Ma Marc Foster è stato il regista più adatto, bravissimo a coniugare azione e sentimento, come già aveva dimostrato nel film “Il Cacciatore di Aquiloni” del 2007 e nel superlativo film su 007 “Quantum Of Solace” del 2008.
Nel film “World War Z”, la regia di Marc Foster è fatta di pastosi movimenti di macchina, di cieli striati di colori, di fotografia nitida, di camera a mano sapientemente usata solo nei momenti concitati ma, quando l’azione diventa ancora più concitata, ritornano il carrello e la steadycam, e si passa a grandi campi lunghi panoramici, dove davvero si può apprezzare la maestosità e l’epicità della catastrofe globale in corso nel film.

Le ottime musiche del bravissimo Marco Beltrami, che ha curato la colonna sonora del film World War Z, sottilineano la gravità e la portata degli eventi raccontati.
La trama, sulla quale non avrebbe scommesso nessuno prima del’uscita del film al cinema, non lascia invece un attimo di respiro: è una corsa continua.

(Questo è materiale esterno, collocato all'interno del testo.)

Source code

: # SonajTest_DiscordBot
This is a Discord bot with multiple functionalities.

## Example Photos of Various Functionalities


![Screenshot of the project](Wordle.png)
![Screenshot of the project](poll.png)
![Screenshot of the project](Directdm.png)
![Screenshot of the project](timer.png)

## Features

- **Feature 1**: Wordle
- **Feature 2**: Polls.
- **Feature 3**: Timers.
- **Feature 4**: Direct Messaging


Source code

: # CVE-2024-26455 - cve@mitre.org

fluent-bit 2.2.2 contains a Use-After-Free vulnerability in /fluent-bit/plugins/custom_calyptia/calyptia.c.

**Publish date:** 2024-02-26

“World War Z” è strutturato quasi come “La Guerra Dei Mondi”, il film del 2005 di Steven Spielber, dove la cinepresa seguiva sempre e solo il protagonista. Tecnicamente parlando, anche in “World War Z” c’è quasi lo stesso tipo di fotografia particolareggiata, lo stesso indugio a filmare le comparse in primo piano, elevate a protagoniste per pochi secondi, lo stesso grado di azione e la stessa sensazione di paura e angoscia trasmessa allo spettatore. Quasi: perchè Marc Foster non è Steven Spielberg, ma è leggermente più autoriale. Lo si capisce da dove infila le poche scene a rallentatore presenti nel film “World War Z”, da come monta i notiziari, da come rappresenta i rapporti umani e dal poco spazio dato alle piccole figlie del protagonista Brad Pitt.

Nel film “World War Z” ci sono delle scene che indubbiamente rimarranno nella storia del cinema, come l’assalto iniziale per le strade di Philadelphia, le grandi panoramiche a Gerusalemme, la stupenda e calibrata scena a bordo dell’aereo di linea.

Il film “World War Z” è poco splatter ma ha un grado di tensione che fa davvero venire la pelle d’oca. Un gran film, realizzato magnificamente.
Un plauso va anche a Brad Pitt che, oltre ad essere l’ attore protagonista, è anche il produttore del film: Brad Pitt ha creduto con convinzione nel progetto fino in fondo, malgrado le difficoltà remassero contro lui e il regista Marc Foster.

“World War Z” non è un classico “flimetto horror” da domenica pomeriggio: questo è “IL” film sugli zombie.